(Beginning of Records shown)

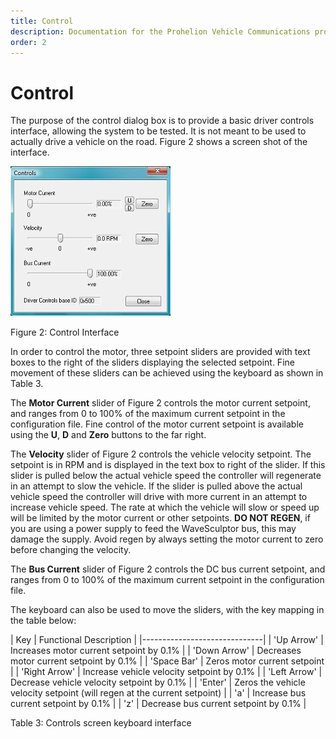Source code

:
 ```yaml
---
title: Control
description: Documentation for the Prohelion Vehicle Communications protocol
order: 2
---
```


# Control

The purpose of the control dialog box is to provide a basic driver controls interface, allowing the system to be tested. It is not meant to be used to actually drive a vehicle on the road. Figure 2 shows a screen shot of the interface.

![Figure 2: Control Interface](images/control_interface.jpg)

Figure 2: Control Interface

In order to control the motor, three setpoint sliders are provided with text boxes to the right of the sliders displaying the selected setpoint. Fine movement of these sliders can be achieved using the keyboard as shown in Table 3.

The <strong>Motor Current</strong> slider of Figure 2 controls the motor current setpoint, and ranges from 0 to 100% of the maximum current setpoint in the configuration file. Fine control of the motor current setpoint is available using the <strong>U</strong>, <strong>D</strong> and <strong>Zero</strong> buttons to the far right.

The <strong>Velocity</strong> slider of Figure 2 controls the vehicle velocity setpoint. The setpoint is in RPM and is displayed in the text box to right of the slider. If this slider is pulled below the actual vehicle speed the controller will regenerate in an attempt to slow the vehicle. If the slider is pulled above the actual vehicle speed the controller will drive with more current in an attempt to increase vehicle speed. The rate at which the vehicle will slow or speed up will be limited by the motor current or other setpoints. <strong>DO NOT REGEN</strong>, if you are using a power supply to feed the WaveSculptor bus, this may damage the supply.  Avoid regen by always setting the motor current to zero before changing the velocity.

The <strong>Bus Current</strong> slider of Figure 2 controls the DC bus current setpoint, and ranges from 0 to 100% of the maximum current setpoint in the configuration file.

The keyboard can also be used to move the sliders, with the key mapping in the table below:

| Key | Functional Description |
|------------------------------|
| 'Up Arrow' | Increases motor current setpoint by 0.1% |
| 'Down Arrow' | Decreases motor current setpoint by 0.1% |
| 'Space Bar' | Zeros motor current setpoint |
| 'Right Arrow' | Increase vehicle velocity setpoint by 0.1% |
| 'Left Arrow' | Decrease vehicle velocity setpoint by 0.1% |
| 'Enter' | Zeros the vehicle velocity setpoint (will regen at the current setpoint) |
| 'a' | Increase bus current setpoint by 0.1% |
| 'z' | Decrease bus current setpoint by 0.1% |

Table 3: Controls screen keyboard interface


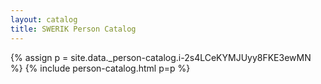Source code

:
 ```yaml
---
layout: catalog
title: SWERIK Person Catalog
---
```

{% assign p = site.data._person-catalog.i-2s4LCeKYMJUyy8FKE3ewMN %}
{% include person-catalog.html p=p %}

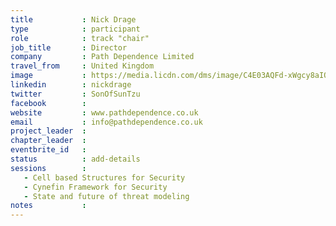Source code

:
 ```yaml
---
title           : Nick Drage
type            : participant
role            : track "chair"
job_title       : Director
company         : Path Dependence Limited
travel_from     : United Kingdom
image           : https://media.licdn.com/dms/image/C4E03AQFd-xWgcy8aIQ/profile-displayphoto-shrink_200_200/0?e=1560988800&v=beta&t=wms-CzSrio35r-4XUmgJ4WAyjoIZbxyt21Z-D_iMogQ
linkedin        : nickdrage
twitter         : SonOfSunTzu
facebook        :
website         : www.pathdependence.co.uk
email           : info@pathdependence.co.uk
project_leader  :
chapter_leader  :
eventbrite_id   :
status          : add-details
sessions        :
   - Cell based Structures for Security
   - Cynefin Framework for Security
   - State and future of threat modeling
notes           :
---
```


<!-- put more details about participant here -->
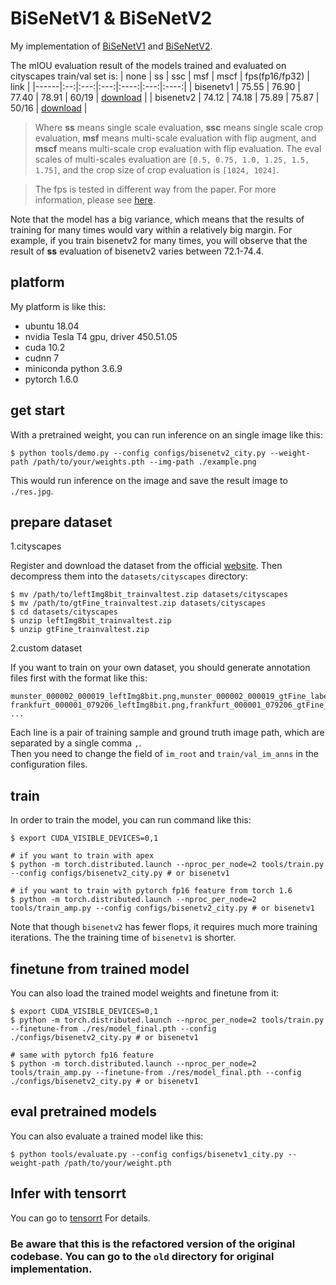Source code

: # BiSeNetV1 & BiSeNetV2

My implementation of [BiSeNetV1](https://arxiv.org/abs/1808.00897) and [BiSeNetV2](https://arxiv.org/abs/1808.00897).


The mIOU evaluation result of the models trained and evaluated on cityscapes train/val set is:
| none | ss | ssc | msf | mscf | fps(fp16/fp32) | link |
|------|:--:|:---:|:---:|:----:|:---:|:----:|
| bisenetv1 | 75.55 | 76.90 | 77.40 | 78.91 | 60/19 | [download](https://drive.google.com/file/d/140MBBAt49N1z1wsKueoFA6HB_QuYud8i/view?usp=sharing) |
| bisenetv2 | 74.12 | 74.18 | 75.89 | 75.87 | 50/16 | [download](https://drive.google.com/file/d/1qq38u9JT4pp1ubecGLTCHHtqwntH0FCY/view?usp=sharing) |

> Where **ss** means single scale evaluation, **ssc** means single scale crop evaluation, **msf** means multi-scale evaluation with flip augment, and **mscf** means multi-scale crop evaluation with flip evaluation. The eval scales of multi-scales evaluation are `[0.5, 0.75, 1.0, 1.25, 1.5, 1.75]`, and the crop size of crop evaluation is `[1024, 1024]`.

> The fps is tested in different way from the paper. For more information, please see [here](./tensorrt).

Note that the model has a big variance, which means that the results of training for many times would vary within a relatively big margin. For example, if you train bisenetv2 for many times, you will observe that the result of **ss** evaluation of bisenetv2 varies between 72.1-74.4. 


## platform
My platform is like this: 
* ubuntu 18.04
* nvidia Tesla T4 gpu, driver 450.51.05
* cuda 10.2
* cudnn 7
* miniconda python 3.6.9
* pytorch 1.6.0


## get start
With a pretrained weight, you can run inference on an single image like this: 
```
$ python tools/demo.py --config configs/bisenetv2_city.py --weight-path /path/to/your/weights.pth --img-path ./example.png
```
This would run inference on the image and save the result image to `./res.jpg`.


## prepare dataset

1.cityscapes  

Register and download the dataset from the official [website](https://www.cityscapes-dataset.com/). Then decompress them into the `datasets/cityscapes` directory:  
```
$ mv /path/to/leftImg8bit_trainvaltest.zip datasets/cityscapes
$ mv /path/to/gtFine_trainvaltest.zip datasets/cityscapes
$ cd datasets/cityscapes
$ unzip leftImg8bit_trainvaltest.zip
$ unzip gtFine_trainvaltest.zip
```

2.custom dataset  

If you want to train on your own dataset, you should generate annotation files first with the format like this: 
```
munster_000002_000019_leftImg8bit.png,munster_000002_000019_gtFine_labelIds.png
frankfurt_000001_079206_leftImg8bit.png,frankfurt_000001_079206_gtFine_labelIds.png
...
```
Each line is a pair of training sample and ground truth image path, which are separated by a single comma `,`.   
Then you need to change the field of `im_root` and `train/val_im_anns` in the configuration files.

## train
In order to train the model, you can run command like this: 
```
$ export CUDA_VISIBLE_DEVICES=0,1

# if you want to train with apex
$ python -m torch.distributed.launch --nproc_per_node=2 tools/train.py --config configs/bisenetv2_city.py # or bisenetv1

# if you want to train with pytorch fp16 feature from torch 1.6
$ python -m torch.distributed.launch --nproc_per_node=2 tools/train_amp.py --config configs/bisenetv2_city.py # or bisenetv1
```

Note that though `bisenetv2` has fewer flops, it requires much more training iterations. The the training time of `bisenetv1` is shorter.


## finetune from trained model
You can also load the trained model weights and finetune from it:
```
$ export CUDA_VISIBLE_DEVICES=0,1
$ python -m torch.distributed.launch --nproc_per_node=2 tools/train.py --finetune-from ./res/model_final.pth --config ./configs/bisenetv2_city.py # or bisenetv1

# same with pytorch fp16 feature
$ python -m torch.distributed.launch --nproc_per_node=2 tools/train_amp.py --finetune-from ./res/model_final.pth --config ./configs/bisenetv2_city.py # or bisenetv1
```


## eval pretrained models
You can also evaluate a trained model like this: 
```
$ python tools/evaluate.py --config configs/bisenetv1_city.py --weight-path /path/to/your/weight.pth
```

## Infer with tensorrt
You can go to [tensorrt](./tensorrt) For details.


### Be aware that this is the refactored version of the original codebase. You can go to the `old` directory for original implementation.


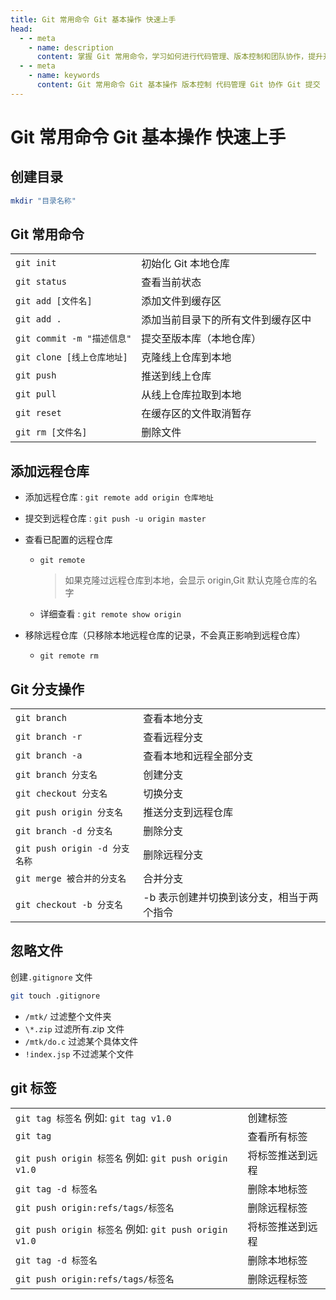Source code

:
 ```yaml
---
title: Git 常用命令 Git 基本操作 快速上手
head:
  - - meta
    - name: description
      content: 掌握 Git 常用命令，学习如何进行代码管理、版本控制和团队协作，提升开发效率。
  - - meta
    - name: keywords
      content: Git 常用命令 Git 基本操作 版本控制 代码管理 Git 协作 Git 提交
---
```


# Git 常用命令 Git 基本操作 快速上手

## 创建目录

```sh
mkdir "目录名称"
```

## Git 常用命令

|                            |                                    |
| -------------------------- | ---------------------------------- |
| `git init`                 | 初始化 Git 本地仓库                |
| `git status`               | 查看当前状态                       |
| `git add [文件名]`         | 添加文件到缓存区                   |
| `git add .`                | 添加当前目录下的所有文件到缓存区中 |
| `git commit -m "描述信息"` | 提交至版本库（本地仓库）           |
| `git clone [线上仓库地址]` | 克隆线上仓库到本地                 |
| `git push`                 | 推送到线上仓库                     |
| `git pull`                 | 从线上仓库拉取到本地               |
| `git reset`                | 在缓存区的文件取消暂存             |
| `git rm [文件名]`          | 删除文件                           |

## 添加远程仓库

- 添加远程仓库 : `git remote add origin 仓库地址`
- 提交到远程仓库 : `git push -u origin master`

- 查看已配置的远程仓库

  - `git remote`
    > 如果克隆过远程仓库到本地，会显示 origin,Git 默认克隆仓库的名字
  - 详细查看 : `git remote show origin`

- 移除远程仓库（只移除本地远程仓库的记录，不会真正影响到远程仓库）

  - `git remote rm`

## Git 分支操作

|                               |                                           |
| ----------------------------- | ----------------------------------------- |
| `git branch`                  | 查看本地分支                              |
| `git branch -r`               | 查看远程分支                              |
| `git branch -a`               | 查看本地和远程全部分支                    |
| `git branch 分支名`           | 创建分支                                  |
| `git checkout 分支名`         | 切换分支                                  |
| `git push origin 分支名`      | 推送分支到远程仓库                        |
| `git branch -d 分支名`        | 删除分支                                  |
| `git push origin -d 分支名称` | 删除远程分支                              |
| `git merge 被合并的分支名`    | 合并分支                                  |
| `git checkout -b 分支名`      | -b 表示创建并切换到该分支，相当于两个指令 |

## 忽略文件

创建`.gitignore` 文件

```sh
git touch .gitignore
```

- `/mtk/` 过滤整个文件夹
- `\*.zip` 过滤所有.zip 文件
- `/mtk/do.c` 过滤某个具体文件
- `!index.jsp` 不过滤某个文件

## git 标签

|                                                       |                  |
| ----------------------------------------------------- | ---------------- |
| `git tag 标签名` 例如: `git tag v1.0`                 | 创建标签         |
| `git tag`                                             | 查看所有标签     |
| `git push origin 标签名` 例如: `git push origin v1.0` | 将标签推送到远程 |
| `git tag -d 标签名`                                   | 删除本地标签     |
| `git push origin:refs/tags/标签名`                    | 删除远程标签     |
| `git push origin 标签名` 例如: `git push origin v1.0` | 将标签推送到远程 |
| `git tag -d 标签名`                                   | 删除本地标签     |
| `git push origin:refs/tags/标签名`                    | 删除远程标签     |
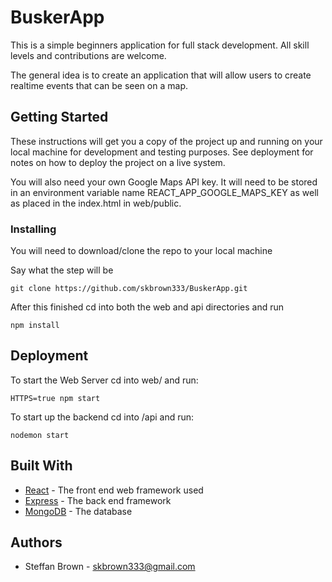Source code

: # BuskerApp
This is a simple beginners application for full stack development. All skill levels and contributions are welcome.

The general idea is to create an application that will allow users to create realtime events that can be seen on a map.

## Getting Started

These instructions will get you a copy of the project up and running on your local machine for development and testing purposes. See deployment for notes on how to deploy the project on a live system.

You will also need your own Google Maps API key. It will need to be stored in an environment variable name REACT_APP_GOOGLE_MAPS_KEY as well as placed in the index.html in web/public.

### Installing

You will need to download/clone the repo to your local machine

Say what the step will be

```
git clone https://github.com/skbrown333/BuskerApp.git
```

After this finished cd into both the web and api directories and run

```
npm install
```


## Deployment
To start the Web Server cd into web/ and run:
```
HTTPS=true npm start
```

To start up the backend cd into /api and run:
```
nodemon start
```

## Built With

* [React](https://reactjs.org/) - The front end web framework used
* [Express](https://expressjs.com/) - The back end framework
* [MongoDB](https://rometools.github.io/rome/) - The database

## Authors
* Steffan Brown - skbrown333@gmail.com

(End of Records shown)

Only the number is required: state how many lines of the entries hold the word "mscf".

2